Thought of this from another thread. If you are traveling, you need to know this about your benefits. First, you need to enroll in ERTS if you want your benefits money sent to your home local. If you don't, the money stays there and, if you're not vested there, you lose it. Second, there's an extra lag month getting back to your home local. Third, an hours and money report is sent to your home fund. All of the pension money is put in your fund, but the hours are converted on dollars in and your local contribution rate. Example, if your local rate is $5 and you work 40 hours where it's $10, you'll get $400 and 80 hours. Conversely if you work 40 hours where it's $2.50, you'll get $100 and 20 hours. With health and welfare it's similar, but you can lose money. Using $5 as your local contribution again, if you work 40 hours where it's $2.50, you'll still get $100 and 20 hours. However if you work 40 hours where it's $10 they will send $400 to your local fund. Your local fund office will see the 40 hours and take $200 in accordance with the local contribution rate. The remaining $200 will be sent back to the reciprocating fund and be lost to you. Changing that is what the "money follows the man" campaign is about.
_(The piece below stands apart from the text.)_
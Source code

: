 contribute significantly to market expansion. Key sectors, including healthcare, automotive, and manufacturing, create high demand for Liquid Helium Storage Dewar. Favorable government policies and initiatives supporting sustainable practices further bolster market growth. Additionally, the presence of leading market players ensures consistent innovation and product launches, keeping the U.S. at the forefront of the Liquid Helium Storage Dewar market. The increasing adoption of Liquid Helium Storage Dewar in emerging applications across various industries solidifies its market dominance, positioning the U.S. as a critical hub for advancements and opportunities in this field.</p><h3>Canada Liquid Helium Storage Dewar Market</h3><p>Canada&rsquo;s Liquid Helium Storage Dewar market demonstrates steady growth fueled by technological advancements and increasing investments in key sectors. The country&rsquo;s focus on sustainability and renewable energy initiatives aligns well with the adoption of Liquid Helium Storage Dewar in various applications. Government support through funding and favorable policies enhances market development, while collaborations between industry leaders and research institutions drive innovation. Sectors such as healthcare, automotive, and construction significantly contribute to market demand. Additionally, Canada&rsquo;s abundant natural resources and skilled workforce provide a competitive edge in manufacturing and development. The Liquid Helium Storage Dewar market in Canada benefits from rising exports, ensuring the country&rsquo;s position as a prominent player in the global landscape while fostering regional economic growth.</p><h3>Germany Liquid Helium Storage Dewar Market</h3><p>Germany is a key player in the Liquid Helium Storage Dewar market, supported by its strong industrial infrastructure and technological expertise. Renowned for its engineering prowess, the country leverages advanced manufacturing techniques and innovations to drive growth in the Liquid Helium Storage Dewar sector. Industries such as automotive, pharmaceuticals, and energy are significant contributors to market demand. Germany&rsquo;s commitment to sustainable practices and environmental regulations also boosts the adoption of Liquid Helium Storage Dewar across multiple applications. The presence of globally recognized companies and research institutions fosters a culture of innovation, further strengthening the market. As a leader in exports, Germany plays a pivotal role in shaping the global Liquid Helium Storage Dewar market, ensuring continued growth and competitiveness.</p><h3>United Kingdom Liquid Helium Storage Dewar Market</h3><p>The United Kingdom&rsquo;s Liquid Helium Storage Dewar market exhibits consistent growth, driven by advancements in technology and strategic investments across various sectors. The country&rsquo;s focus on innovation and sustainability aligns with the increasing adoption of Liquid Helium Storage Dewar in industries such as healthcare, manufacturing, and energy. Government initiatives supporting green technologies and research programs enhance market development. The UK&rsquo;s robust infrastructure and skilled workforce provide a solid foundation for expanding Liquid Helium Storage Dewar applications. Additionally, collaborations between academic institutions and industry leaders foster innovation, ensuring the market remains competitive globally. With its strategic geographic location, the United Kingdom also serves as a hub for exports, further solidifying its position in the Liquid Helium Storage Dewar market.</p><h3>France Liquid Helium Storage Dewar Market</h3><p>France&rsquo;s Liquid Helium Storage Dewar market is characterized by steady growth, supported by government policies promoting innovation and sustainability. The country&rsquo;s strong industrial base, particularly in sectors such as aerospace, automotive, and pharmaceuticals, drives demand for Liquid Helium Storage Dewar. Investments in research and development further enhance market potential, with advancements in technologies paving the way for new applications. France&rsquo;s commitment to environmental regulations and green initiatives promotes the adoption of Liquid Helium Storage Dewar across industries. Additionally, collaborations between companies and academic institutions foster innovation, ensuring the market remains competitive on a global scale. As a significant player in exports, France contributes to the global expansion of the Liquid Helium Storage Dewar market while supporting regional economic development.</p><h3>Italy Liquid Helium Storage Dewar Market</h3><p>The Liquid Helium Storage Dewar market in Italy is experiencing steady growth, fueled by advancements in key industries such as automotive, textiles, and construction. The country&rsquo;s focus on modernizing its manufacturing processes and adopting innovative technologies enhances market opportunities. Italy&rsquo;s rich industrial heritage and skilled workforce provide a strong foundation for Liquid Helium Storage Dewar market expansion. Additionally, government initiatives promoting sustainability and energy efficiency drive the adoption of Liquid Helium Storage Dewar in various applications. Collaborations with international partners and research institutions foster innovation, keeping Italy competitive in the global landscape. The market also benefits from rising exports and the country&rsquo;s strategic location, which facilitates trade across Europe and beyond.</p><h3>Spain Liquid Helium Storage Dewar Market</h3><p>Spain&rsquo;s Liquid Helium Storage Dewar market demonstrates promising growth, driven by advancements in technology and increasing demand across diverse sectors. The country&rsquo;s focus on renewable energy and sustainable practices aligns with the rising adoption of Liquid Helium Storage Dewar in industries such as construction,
There's other stuff about annuities and changing your designated fund, etc. But this is stuff you should know before you go.


----------



## 360max (Jun 10, 2011)

Chops146 said:


> Thought of this from another thread. If you are traveling, you need to know this about your benefits. First, you need to enroll in ERTS if you want your benefits money sent to your home local. If you don't, the money stays there and, if you're not vested there, you lose it. Second, there's an extra lag month getting back to your home local. Third, an hours and money report is sent to your home fund. All of the pension money is put in your fund, but the hours are converted on dollars in and your local contribution rate. Example, if your local rate is $5 and you work 40 hours where it's $10, you'll get $400 and 80 hours. Conversely if you work 40 hours where it's $2.50, you'll get $100 and 20 hours. With health and welfare it's similar, but you can lose money. Using $5 as your local contribution again, if you work 40 hours where it's $2.50, you'll still get $100 and 20 hours. However if you work 40 hours where it's $10 they will send $400 to your local fund. Your local fund office will see the 40 hours and take $200 in accordance with the local contribution rate. The remaining $200 will be sent back to the reciprocating fund and be lost to you. Changing that is what the "money follows the man" campaign is about. There's other stuff about annuities and changing your designated fund, etc. But this is stuff you should know before you go.


thank you for taking the time and posting bro


----------



## Chops146 (Aug 26, 2018)

360max said:


> thank you for taking the time and posting bro


NP. Good thing for brothers to know before hitting the road.


----------